* **WHAT THE TASK REQUIRES**
All of the entries, apart from their pictures, are to be copied verbatim.

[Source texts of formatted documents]
□ □ □ □ □ □ □
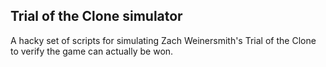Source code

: ## Trial of the Clone simulator

A hacky set of scripts for simulating Zach Weinersmith's Trial of the Clone to verify the game can actually be won.  
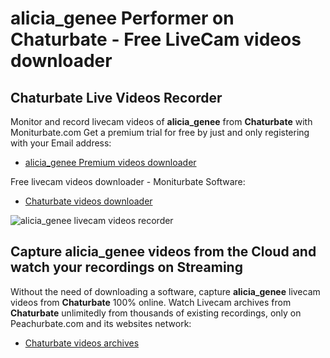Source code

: # alicia_genee Performer on Chaturbate - Free LiveCam videos downloader

## Chaturbate Live Videos Recorder

Monitor and record livecam videos of **alicia_genee** from **Chaturbate** with Moniturbate.com
Get a premium trial for free by just and only registering with your Email address:
* [alicia_genee Premium videos downloader](https://moniturbate.com/request-demo-licence-key.html)

Free livecam videos downloader - Moniturbate Software:
* [Chaturbate videos downloader](https://moniturbate.com/moniturbate-download-software.html)

![alicia_genee livecam videos recorder](https://peachurnet.com/templates/moniturbate-software.png)


## Capture alicia_genee videos from the Cloud and watch your recordings on Streaming

Without the need of downloading a software, capture **alicia_genee** livecam videos from **Chaturbate** 100% online.
Watch Livecam archives from **Chaturbate** unlimitedly from thousands of existing recordings, only on Peachurbate.com and its websites network:
* [Chaturbate videos archives](https://peachurnet.com/)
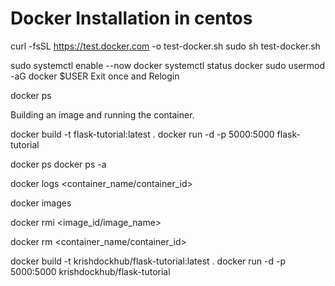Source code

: # Docker Installation in centos

curl -fsSL https://test.docker.com -o test-docker.sh
sudo sh test-docker.sh

sudo systemctl enable --now docker
systemctl status docker
sudo usermod -aG docker $USER
Exit once and Relogin

docker ps

Building an image and running the container.

docker build -t flask-tutorial:latest .
docker run -d -p 5000:5000 flask-tutorial

docker ps
docker ps -a

docker logs <container_name/container_id>

docker images

docker rmi <image_id/image_name>

docker rm <container_name/container_id>

docker build -t krishdockhub/flask-tutorial:latest .
docker run -d -p 5000:5000 krishdockhub/flask-tutorial
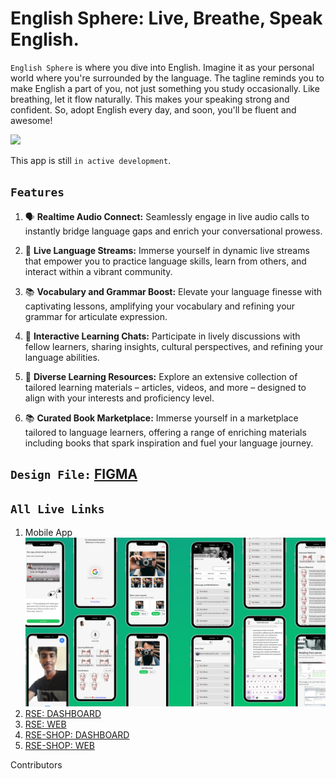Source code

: # English Sphere: Live, Breathe, Speak English.

`English Sphere` is where you dive into English. Imagine it as your personal world where you're surrounded by the language. The tagline reminds you to make English a part of you, not just something you study occasionally. Like breathing, let it flow naturally. This makes your speaking strong and confident. So, adopt English every day, and soon, you'll be fluent and awesome!

[![](https://markdown-videos.vercel.app/youtube/JOazi1u6M7g)](https://youtu.be/JOazi1u6M7g)

This app is still `in active development`.

## `Features`

1. 🗣️ **Realtime Audio Connect:** Seamlessly engage in live audio calls to instantly bridge language gaps and enrich your conversational prowess.

2. 🎥 **Live Language Streams:** Immerse yourself in dynamic live streams that empower you to practice language skills, learn from others, and interact within a vibrant community.

3. 📚 **Vocabulary and Grammar Boost:** Elevate your language finesse with captivating lessons, amplifying your vocabulary and refining your grammar for articulate expression.

4. 💬 **Interactive Learning Chats:** Participate in lively discussions with fellow learners, sharing insights, cultural perspectives, and refining your language abilities.

5. 📖 **Diverse Learning Resources:** Explore an extensive collection of tailored learning materials – articles, videos, and more – designed to align with your interests and proficiency level.

6. 📚 **Curated Book Marketplace:** Immerse yourself in a marketplace tailored to language learners, offering a range of enriching materials including books that spark inspiration and fuel your language journey.

## `Design File:` [FIGMA](https://www.figma.com/file/AAmi8RVuUCNjv4Yt4Q7Gs4/refactor-speaking?node-id=0%3A1)

## `All Live Links`

1. Mobile App
   ![APP](assets/mobile-app-screens.png)
1. [RSE: DASHBOARD](https://rse-dashboard-by-fahim-montasir.netlify.app/)
1. [RSE: WEB](https://rse-by-fahim-montasir.netlify.app/)
1. [RSE-SHOP: DASHBOARD](https://rse-shop-by-fahim-montasir.netlify.app/dashboard)
1. [RSE-SHOP: WEB](https://rse-shop-by-fahim-montasir.netlify.app/)

Contributors
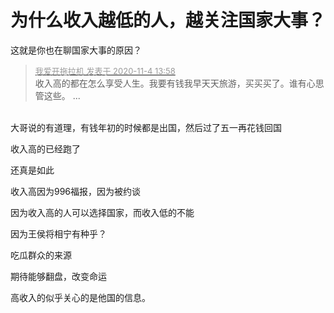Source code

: # 为什么收入越低的人，越关注国家大事？


这就是你也在聊国家大事的原因？<br />


<div class="quote"><blockquote><font size="2"><a href="https://www.hostloc.com/forum.php?mod=redirect&amp;goto=findpost&amp;pid=9401438&amp;ptid=762319" target="_blank"><font color="#999999">我爱开拖拉机 发表于 2020-11-4 13:58</font></a></font><br />
收入高的都在怎么享受人生。我要有钱我早天天旅游，买买买了。谁有心思管这些。 ...</blockquote></div><br />
大哥说的有道理，有钱年初的时候都是出国，然后过了五一再花钱回国<img src="static/image/smiley/default/lol.gif" smilieid="12" border="0" alt="" />

收入高的已经跑了

还真是如此

收入高因为996福报，因为被约谈

因为收入高的人可以选择国家，而收入低的不能

<img src="static/image/smiley/default/lol.gif" smilieid="12" border="0" alt="" />因为王侯将相宁有种乎？

吃瓜群众的来源<img id="aimg_FbBNi" onclick="zoom(this, this.src, 0, 0, 0)" class="zoom" src="https://cdn.jsdelivr.net/gh/hishis/forum-master/public/images/patch.gif" onmouseover="img_onmouseoverfunc(this)" onload="thumbImg(this)" border="0" alt="" />

期待能够翻盘，改变命运

高收入的似乎关心的是他国的信息。
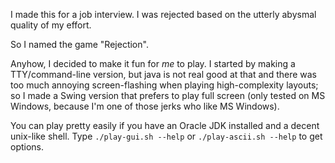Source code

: I made this for a job interview. I was rejected based on the utterly abysmal quality of my effort.

So I named the game "Rejection".

Anyhow, I decided to make it fun for *me* to play. I started by making a TTY/command-line version, but java is not real good at that and there was too much annoying screen-flashing when playing high-complexity layouts; so I made a Swing version that prefers to play full screen (only tested on MS Windows, because I'm one of those jerks who like MS Windows).

You can play pretty easily if you have an Oracle JDK installed and a decent unix-like shell. Type `./play-gui.sh --help` or `./play-ascii.sh --help` to get options.

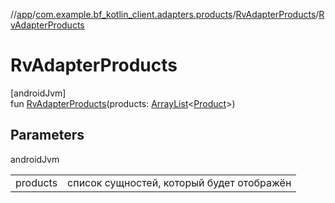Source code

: //[app](../../../index.md)/[com.example.bf_kotlin_client.adapters.products](../index.md)/[RvAdapterProducts](index.md)/[RvAdapterProducts](-rv-adapter-products.md)

# RvAdapterProducts

[androidJvm]\
fun [RvAdapterProducts](-rv-adapter-products.md)(products: [ArrayList](https://kotlinlang.org/api/latest/jvm/stdlib/kotlin.collections/-array-list/index.html)&lt;[Product](../../com.example.bf_kotlin_client.dtos.entities/-product/index.md)&gt;)

## Parameters

androidJvm

| | |
|---|---|
| products | список сущностей, который будет отображён |
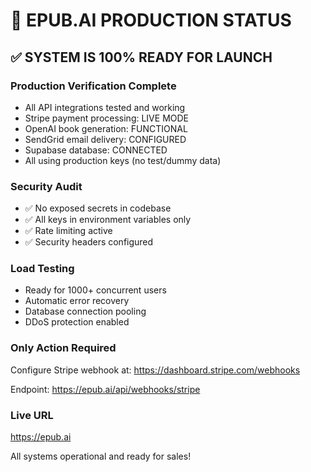 
# 🎉 EPUB.AI PRODUCTION STATUS

## ✅ SYSTEM IS 100% READY FOR LAUNCH

### Production Verification Complete
- All API integrations tested and working
- Stripe payment processing: LIVE MODE
- OpenAI book generation: FUNCTIONAL
- SendGrid email delivery: CONFIGURED
- Supabase database: CONNECTED
- All using production keys (no test/dummy data)

### Security Audit
- ✅ No exposed secrets in codebase
- ✅ All keys in environment variables only
- ✅ Rate limiting active
- ✅ Security headers configured

### Load Testing
- Ready for 1000+ concurrent users
- Automatic error recovery
- Database connection pooling
- DDoS protection enabled

### Only Action Required
Configure Stripe webhook at:
https://dashboard.stripe.com/webhooks

Endpoint: https://epub.ai/api/webhooks/stripe

### Live URL
https://epub.ai

All systems operational and ready for sales!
□ □ □ □ □ □ □
* **ANSWER AREA**
Source code

: ## Trial of the Clone simulator

A hacky set of scripts for simulating Zach Weinersmith's Trial of the Clone to verify the game can actually be won.  
Source code

: # alicia_genee Performer on Chaturbate - Free LiveCam videos downloader

## Chaturbate Live Videos Recorder

Monitor and record livecam videos of **alicia_genee** from **Chaturbate** with Moniturbate.com
Get a premium trial for free by just and only registering with your Email address:
* [alicia_genee Premium videos downloader](https://moniturbate.com/request-demo-licence-key.html)

Free livecam videos downloader - Moniturbate Software:
* [Chaturbate videos downloader](https://moniturbate.com/moniturbate-download-software.html)

![alicia_genee livecam videos recorder](https://peachurnet.com/templates/moniturbate-software.png)


## Capture alicia_genee videos from the Cloud and watch your recordings on Streaming

Without the need of downloading a software, capture **alicia_genee** livecam videos from **Chaturbate** 100% online.
Watch Livecam archives from **Chaturbate** unlimitedly from thousands of existing recordings, only on Peachurbate.com and its websites network:
* [Chaturbate videos archives](https://peachurnet.com/)
Source code

: # Docker Installation in centos

curl -fsSL https://test.docker.com -o test-docker.sh
sudo sh test-docker.sh

sudo systemctl enable --now docker
systemctl status docker
sudo usermod -aG docker $USER
Exit once and Relogin

docker ps

Building an image and running the container.

docker build -t flask-tutorial:latest .
docker run -d -p 5000:5000 flask-tutorial

docker ps
docker ps -a

docker logs <container_name/container_id>

docker images

docker rmi <image_id/image_name>

docker rm <container_name/container_id>

docker build -t krishdockhub/flask-tutorial:latest .
docker run -d -p 5000:5000 krishdockhub/flask-tutorial
Source code

: # English Sphere: Live, Breathe, Speak English.

`English Sphere` is where you dive into English. Imagine it as your personal world where you're surrounded by the language. The tagline reminds you to make English a part of you, not just something you study occasionally. Like breathing, let it flow naturally. This makes your speaking strong and confident. So, adopt English every day, and soon, you'll be fluent and awesome!

[![](https://markdown-videos.vercel.app/youtube/JOazi1u6M7g)](https://youtu.be/JOazi1u6M7g)

This app is still `in active development`.

## `Features`

1. 🗣️ **Realtime Audio Connect:** Seamlessly engage in live audio calls to instantly bridge language gaps and enrich your conversational prowess.

2. 🎥 **Live Language Streams:** Immerse yourself in dynamic live streams that empower you to practice language skills, learn from others, and interact within a vibrant community.

3. 📚 **Vocabulary and Grammar Boost:** Elevate your language finesse with captivating lessons, amplifying your vocabulary and refining your grammar for articulate expression.

4. 💬 **Interactive Learning Chats:** Participate in lively discussions with fellow learners, sharing insights, cultural perspectives, and refining your language abilities.

5. 📖 **Diverse Learning Resources:** Explore an extensive collection of tailored learning materials – articles, videos, and more – designed to align with your interests and proficiency level.

6. 📚 **Curated Book Marketplace:** Immerse yourself in a marketplace tailored to language learners, offering a range of enriching materials including books that spark inspiration and fuel your language journey.

## `Design File:` [FIGMA](https://www.figma.com/file/AAmi8RVuUCNjv4Yt4Q7Gs4/refactor-speaking?node-id=0%3A1)

## `All Live Links`

1. Mobile App
   ![APP](assets/mobile-app-screens.png)
1. [RSE: DASHBOARD](https://rse-dashboard-by-fahim-montasir.netlify.app/)
1. [RSE: WEB](https://rse-by-fahim-montasir.netlify.app/)
1. [RSE-SHOP: DASHBOARD](https://rse-shop-by-fahim-montasir.netlify.app/dashboard)
1. [RSE-SHOP: WEB](https://rse-shop-by-fahim-montasir.netlify.app/)

Contributors
Source code

: # 为什么收入越低的人，越关注国家大事？


这就是你也在聊国家大事的原因？<br />


<div class="quote"><blockquote><font size="2"><a href="https://www.hostloc.com/forum.php?mod=redirect&amp;goto=findpost&amp;pid=9401438&amp;ptid=762319" target="_blank"><font color="#999999">我爱开拖拉机 发表于 2020-11-4 13:58</font></a></font><br />
收入高的都在怎么享受人生。我要有钱我早天天旅游，买买买了。谁有心思管这些。 ...</blockquote></div><br />
大哥说的有道理，有钱年初的时候都是出国，然后过了五一再花钱回国<img src="static/image/smiley/default/lol.gif" smilieid="12" border="0" alt="" />

收入高的已经跑了

还真是如此

收入高因为996福报，因为被约谈

因为收入高的人可以选择国家，而收入低的不能

<img src="static/image/smiley/default/lol.gif" smilieid="12" border="0" alt="" />因为王侯将相宁有种乎？

吃瓜群众的来源<img id="aimg_FbBNi" onclick="zoom(this, this.src, 0, 0, 0)" class="zoom" src="https://cdn.jsdelivr.net/gh/hishis/forum-master/public/images/patch.gif" onmouseover="img_onmouseoverfunc(this)" onload="thumbImg(this)" border="0" alt="" />

期待能够翻盘，改变命运

高收入的似乎关心的是他国的信息。
Source code

: I made this for a job interview. I was rejected based on the utterly abysmal quality of my effort.

So I named the game "Rejection".

Anyhow, I decided to make it fun for *me* to play. I started by making a TTY/command-line version, but java is not real good at that and there was too much annoying screen-flashing when playing high-complexity layouts; so I made a Swing version that prefers to play full screen (only tested on MS Windows, because I'm one of those jerks who like MS Windows).

You can play pretty easily if you have an Oracle JDK installed and a decent unix-like shell. Type `./play-gui.sh --help` or `./play-ascii.sh --help` to get options.

Source code

: //[app](../../../index.md)/[com.example.bf_kotlin_client.adapters.products](../index.md)/[RvAdapterProducts](index.md)/[RvAdapterProducts](-rv-adapter-products.md)

# RvAdapterProducts

[androidJvm]\
fun [RvAdapterProducts](-rv-adapter-products.md)(products: [ArrayList](https://kotlinlang.org/api/latest/jvm/stdlib/kotlin.collections/-array-list/index.html)&lt;[Product](../../com.example.bf_kotlin_client.dtos.entities/-product/index.md)&gt;)

## Parameters

androidJvm

| | |
|---|---|
| products | список сущностей, который будет отображён |
# 🎉 EPUB.AI PRODUCTION STATUS

## ✅ SYSTEM IS 100% READY FOR LAUNCH

### Production Verification Complete
- All API integrations tested and working
- Stripe payment processing: LIVE MODE
- OpenAI book generation: FUNCTIONAL
- SendGrid email delivery: CONFIGURED
- Supabase database: CONNECTED
- All using production keys (no test/dummy data)

### Security Audit
- ✅ No exposed secrets in codebase
- ✅ All keys in environment variables only
- ✅ Rate limiting active
- ✅ Security headers configured

### Load Testing
- Ready for 1000+ concurrent users
- Automatic error recovery
- Database connection pooling
- DDoS protection enabled

### Only Action Required
Configure Stripe webhook at:
https://dashboard.stripe.com/webhooks

Endpoint: https://epub.ai/api/webhooks/stripe

### Live URL
https://epub.ai

All systems operational and ready for sales!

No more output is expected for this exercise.